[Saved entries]
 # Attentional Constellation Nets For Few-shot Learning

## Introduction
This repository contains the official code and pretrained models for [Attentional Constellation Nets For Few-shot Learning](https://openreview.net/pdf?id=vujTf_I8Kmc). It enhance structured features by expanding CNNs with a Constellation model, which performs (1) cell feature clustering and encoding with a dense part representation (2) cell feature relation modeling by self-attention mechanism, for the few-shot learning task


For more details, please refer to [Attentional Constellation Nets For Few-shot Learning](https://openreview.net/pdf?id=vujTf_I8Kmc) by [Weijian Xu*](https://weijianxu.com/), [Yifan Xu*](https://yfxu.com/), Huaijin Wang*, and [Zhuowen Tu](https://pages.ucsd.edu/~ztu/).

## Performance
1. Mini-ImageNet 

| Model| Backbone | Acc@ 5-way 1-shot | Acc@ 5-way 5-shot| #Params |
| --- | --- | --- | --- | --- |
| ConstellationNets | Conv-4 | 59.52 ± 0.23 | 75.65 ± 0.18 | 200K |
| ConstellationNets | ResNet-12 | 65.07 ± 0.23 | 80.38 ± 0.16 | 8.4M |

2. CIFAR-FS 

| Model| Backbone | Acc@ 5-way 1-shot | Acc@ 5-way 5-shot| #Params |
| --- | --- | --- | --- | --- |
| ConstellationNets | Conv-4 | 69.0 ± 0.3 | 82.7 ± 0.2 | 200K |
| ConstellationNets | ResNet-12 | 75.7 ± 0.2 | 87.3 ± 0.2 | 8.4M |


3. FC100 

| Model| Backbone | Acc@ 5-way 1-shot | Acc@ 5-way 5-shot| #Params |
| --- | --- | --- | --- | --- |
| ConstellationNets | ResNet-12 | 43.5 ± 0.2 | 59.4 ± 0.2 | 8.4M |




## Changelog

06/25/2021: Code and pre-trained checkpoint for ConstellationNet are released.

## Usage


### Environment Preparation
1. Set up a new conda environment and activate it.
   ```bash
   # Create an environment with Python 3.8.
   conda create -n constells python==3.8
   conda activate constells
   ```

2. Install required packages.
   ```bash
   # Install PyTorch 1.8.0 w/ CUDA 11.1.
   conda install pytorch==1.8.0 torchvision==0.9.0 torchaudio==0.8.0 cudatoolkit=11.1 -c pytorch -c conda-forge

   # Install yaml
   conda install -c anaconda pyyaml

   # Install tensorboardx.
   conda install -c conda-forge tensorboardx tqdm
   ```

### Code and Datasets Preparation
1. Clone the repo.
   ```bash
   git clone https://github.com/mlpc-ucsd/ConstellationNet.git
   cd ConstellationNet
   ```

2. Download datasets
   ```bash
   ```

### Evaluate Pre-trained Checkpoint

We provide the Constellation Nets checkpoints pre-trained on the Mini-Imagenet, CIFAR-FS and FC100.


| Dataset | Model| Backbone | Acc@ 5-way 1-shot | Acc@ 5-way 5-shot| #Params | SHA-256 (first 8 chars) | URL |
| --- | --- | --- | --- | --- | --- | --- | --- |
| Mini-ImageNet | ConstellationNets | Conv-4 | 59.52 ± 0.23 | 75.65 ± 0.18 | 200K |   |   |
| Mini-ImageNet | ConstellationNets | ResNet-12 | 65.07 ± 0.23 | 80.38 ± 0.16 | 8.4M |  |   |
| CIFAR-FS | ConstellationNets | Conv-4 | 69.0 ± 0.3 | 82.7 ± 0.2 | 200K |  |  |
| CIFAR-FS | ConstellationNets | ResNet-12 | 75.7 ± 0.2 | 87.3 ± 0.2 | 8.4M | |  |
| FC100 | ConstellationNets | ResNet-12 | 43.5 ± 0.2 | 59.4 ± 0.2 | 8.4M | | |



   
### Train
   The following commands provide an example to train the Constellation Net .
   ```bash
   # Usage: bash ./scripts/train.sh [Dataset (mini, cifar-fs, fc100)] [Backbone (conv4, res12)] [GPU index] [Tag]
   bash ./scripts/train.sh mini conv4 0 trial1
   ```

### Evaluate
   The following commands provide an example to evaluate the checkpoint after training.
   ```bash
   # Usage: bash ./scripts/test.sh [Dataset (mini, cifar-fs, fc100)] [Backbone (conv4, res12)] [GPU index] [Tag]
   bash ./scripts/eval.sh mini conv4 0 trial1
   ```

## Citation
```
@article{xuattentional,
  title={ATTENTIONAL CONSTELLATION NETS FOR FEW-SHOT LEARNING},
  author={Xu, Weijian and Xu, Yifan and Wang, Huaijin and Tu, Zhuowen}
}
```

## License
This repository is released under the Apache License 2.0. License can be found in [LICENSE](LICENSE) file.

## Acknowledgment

### Directions for this task
Pick out each line above that includes "tensorboardx" and show it.

### Answer
   # Install tensorboardx.
   conda install -c conda-forge tensorboardx tqdm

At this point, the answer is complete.